::: INFORMATION

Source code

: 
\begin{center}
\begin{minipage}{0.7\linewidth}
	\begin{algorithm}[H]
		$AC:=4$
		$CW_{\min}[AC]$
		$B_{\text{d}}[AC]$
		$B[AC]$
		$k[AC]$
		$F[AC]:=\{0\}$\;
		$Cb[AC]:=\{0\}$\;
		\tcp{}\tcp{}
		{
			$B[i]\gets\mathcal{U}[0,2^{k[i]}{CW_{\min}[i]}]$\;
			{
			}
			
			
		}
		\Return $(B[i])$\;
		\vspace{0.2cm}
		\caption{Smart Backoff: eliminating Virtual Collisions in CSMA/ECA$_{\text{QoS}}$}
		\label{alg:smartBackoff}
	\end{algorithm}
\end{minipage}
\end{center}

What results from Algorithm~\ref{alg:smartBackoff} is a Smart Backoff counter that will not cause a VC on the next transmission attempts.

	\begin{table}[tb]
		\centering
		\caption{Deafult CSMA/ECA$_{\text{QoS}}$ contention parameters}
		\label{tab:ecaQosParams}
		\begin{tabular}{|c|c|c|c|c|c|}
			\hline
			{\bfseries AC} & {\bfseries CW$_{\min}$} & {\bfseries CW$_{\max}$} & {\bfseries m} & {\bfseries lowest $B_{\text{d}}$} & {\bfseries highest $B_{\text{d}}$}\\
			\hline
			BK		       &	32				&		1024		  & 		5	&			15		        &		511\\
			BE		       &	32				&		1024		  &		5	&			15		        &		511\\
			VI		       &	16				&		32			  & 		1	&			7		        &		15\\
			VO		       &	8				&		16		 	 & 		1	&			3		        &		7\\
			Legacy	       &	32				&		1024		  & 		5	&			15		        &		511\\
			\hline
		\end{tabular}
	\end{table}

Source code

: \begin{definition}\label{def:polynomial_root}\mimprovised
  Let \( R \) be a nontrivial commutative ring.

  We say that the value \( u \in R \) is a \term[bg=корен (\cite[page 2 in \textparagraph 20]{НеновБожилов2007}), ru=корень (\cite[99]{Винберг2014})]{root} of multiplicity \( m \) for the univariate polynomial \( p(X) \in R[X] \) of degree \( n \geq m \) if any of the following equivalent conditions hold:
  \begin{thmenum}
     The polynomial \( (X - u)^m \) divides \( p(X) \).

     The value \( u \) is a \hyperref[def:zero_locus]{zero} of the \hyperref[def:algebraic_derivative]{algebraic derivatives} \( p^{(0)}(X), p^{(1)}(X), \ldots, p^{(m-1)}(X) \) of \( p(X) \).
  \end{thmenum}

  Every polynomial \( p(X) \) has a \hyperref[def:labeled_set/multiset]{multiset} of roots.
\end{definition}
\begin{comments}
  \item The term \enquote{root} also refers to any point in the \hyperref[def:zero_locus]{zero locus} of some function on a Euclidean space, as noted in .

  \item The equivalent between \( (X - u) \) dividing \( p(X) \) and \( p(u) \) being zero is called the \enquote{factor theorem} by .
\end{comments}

::::::

* _ASSIGNMENT_:
Return the full material unchanged.

* _ANSWER TO THIS TASK_:
Source code

: 
\begin{center}
\begin{minipage}{0.7\linewidth}
	\begin{algorithm}[H]
		$AC:=4$
		$CW_{\min}[AC]$
		$B_{\text{d}}[AC]$
		$B[AC]$
		$k[AC]$
		$F[AC]:=\{0\}$\;
		$Cb[AC]:=\{0\}$\;
		\tcp{}\tcp{}
		{
			$B[i]\gets\mathcal{U}[0,2^{k[i]}{CW_{\min}[i]}]$\;
			{
			}
			
			
		}
		\Return $(B[i])$\;
		\vspace{0.2cm}
		\caption{Smart Backoff: eliminating Virtual Collisions in CSMA/ECA$_{\text{QoS}}$}
		\label{alg:smartBackoff}
	\end{algorithm}
\end{minipage}
\end{center}

What results from Algorithm~\ref{alg:smartBackoff} is a Smart Backoff counter that will not cause a VC on the next transmission attempts.

	\begin{table}[tb]
		\centering
		\caption{Deafult CSMA/ECA$_{\text{QoS}}$ contention parameters}
		\label{tab:ecaQosParams}
		\begin{tabular}{|c|c|c|c|c|c|}
			\hline
			{\bfseries AC} & {\bfseries CW$_{\min}$} & {\bfseries CW$_{\max}$} & {\bfseries m} & {\bfseries lowest $B_{\text{d}}$} & {\bfseries highest $B_{\text{d}}$}\\
			\hline
			BK		       &	32				&		1024		  & 		5	&			15		        &		511\\
			BE		       &	32				&		1024		  &		5	&			15		        &		511\\
			VI		       &	16				&		32			  & 		1	&			7		        &		15\\
			VO		       &	8				&		16		 	 & 		1	&			3		        &		7\\
			Legacy	       &	32				&		1024		  & 		5	&			15		        &		511\\
			\hline
		\end{tabular}
	\end{table}

Source code

: \begin{definition}\label{def:polynomial_root}\mimprovised
  Let \( R \) be a nontrivial commutative ring.

  We say that the value \( u \in R \) is a \term[bg=корен (\cite[page 2 in \textparagraph 20]{НеновБожилов2007}), ru=корень (\cite[99]{Винберг2014})]{root} of multiplicity \( m \) for the univariate polynomial \( p(X) \in R[X] \) of degree \( n \geq m \) if any of the following equivalent conditions hold:
  \begin{thmenum}
     The polynomial \( (X - u)^m \) divides \( p(X) \).

     The value \( u \) is a \hyperref[def:zero_locus]{zero} of the \hyperref[def:algebraic_derivative]{algebraic derivatives} \( p^{(0)}(X), p^{(1)}(X), \ldots, p^{(m-1)}(X) \) of \( p(X) \).
  \end{thmenum}

  Every polynomial \( p(X) \) has a \hyperref[def:labeled_set/multiset]{multiset} of roots.
\end{definition}
\begin{comments}
  \item The term \enquote{root} also refers to any point in the \hyperref[def:zero_locus]{zero locus} of some function on a Euclidean space, as noted in .

  \item The equivalent between \( (X - u) \) dividing \( p(X) \) and \( p(u) \) being zero is called the \enquote{factor theorem} by .
\end{comments}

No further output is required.